» **What you are asked to do**
Using the material below, work out how many lines contain the word "title". Reply with the number and nothing more.
::: Data for this task :::
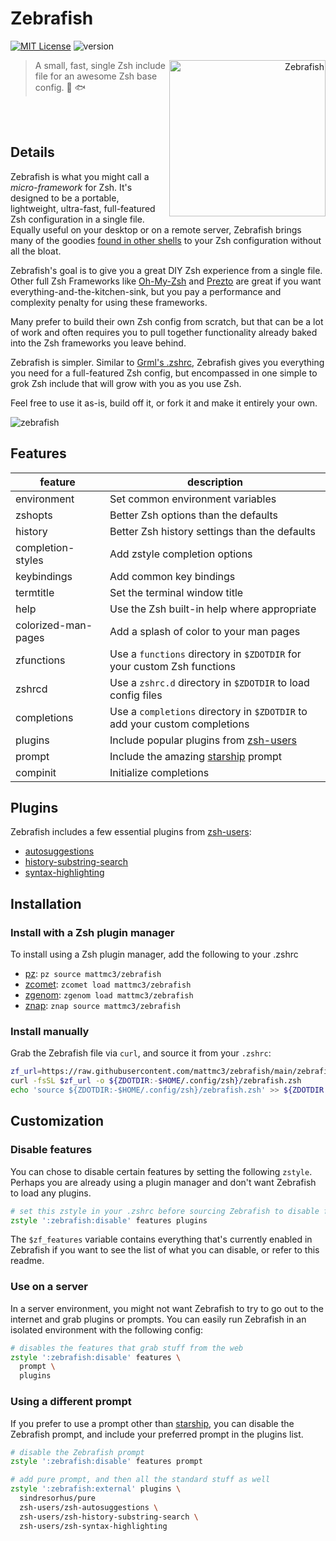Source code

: # Zebrafish

[![MIT License](https://img.shields.io/badge/license-MIT-007EC7.svg)](/LICENSE)
![version](https://img.shields.io/badge/version-v0.6.2-orange)

<a title="Azul [Copyrighted free use], via Wikimedia Commons"
   href="https://commons.wikimedia.org/wiki/File:Zebrafisch.jpg"
   align="right">
<img align="right"
     width="250"
     alt="Zebrafish"
     src="https://upload.wikimedia.org/wikipedia/commons/thumb/a/ac/Zebrafisch.jpg/512px-Zebrafisch.jpg">
</a>

> A small, fast, single Zsh include file for an awesome Zsh base config. :zebra: :fish:

<br>
<br>

## Details

Zebrafish is what you might call a _micro-framework_ for Zsh. It's designed to be a
portable, lightweight, ultra-fast, full-featured Zsh configuration in a single file.
Equally useful on your desktop or on a remote server, Zebrafish brings many of the
goodies [found in other shells][fish] to your Zsh configuration without all the bloat.

Zebrafish's goal is to give you a great DIY Zsh experience from a single file. Other
full Zsh Frameworks like [Oh-My-Zsh][ohmyzsh] and [Prezto][prezto] are great if
you want everything-and-the-kitchen-sink, but you pay a performance and complexity
penalty for using these frameworks.

Many prefer to build their own Zsh config from scratch, but that can be a lot of work
and often requires you to pull together functionality already baked into the Zsh
frameworks you leave behind.

Zebrafish is simpler. Similar to [Grml's .zshrc][grml-zshrc], Zebrafish gives you
everything you need for a full-featured Zsh config, but encompassed in one simple to
grok Zsh include that will grow with you as you use Zsh.

Feel free to use it as-is, build off it, or fork it and make it entirely your own.

![zebrafish](https://raw.githubusercontent.com/mattmc3/zebrafish/resources/img/zebrafish.png)

## Features

| feature             | description                                                                |
| ------------------- | -------------------------------------------------------------------------- |
| environment         | Set common environment variables                                           |
| zshopts             | Better Zsh options than the defaults                                       |
| history             | Better Zsh history settings than the defaults                              |
| completion-styles   | Add zstyle completion options                                              |
| keybindings         | Add common key bindings                                                    |
| termtitle           | Set the terminal window title                                              |
| help                | Use the Zsh built-in help where appropriate                                |
| colorized-man-pages | Add a splash of color to your man pages                                    |
| zfunctions          | Use a `functions` directory in `$ZDOTDIR` for your custom Zsh functions    |
| zshrcd              | Use a `zshrc.d` directory in `$ZDOTDIR` to load config files               |
| completions         | Use a `completions` directory in `$ZDOTDIR` to add your custom completions |
| plugins             | Include popular plugins from [zsh-users]                                   |
| prompt              | Include the amazing [starship] prompt                                      |
| compinit            | Initialize completions                                                     |

## Plugins

Zebrafish includes a few essential plugins from [zsh-users]:
- [autosuggestions](https://github.com/zsh-users/zsh-autosuggestions)
- [history-substring-search](https://github.com/zsh-users/zsh-history-substring-search)
- [syntax-highlighting](https://github.com/zsh-users/zsh-syntax-highlighting)

## Installation

### Install with a Zsh plugin manager

To install using a Zsh plugin manager, add the following to your .zshrc

- [pz]: `pz source mattmc3/zebrafish`
- [zcomet]: `zcomet load mattmc3/zebrafish`
- [zgenom]: `zgenom load mattmc3/zebrafish`
- [znap]: `znap source mattmc3/zebrafish`

### Install manually

Grab the Zebrafish file via `curl`, and source it from your `.zshrc`:

```zsh
zf_url=https://raw.githubusercontent.com/mattmc3/zebrafish/main/zebrafish.zsh
curl -fsSL $zf_url -o ${ZDOTDIR:-$HOME/.config/zsh}/zebrafish.zsh
echo 'source ${ZDOTDIR:-$HOME/.config/zsh}/zebrafish.zsh' >> ${ZDOTDIR:-~}/.zshrc
```

## Customization

### Disable features

You can chose to disable certain features by setting the following `zstyle`. Perhaps
you are already using a plugin manager and don't want Zebrafish to load any plugins.

```zsh
# set this zstyle in your .zshrc before sourcing Zebrafish to disable features
zstyle ':zebrafish:disable' features plugins
```

The `$zf_features` variable contains everything that's currently enabled in Zebrafish
if you want to see the list of what you can disable, or refer to this readme.

### Use on a server

In a server environment, you might not want Zebrafish to try to go out to the internet
and grab plugins or prompts. You can easily run Zebrafish in an isolated environment
with the following config:

```zsh
# disables the features that grab stuff from the web
zstyle ':zebrafish:disable' features \
  prompt \
  plugins
```

### Using a different prompt

If you prefer to use a prompt other than [starship], you can disable the Zebrafish
prompt, and include your preferred prompt in the plugins list.

```zsh
# disable the Zebrafish prompt
zstyle ':zebrafish:disable' features prompt

# add pure prompt, and then all the standard stuff as well
zstyle ':zebrafish:external' plugins \
  sindresorhus/pure
  zsh-users/zsh-autosuggestions \
  zsh-users/zsh-history-substring-search \
  zsh-users/zsh-syntax-highlighting
```


[grml-zshrc]: https://github.com/grml/grml-etc-core/blob/master/etc/zsh/zshrc
[ohmyzsh]: https://github.com/ohmyzsh/ohmyzsh
[prezto]: https://github.com/sorin-ionescu/prezto
[zsh-users]: https://github.com/zsh-users/
[pz]: https://github.com/mattmc3/pz
[zcomet]: https://github.com/agkozak/zcomet
[zgenom]: https://github.com/jandamm/zgenom
[znap]: https://github.com/marlonrichert/zsh-snap
[fish]: https://fishshell.com
[starship]: https://starship.rs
:::
» **Response below**
2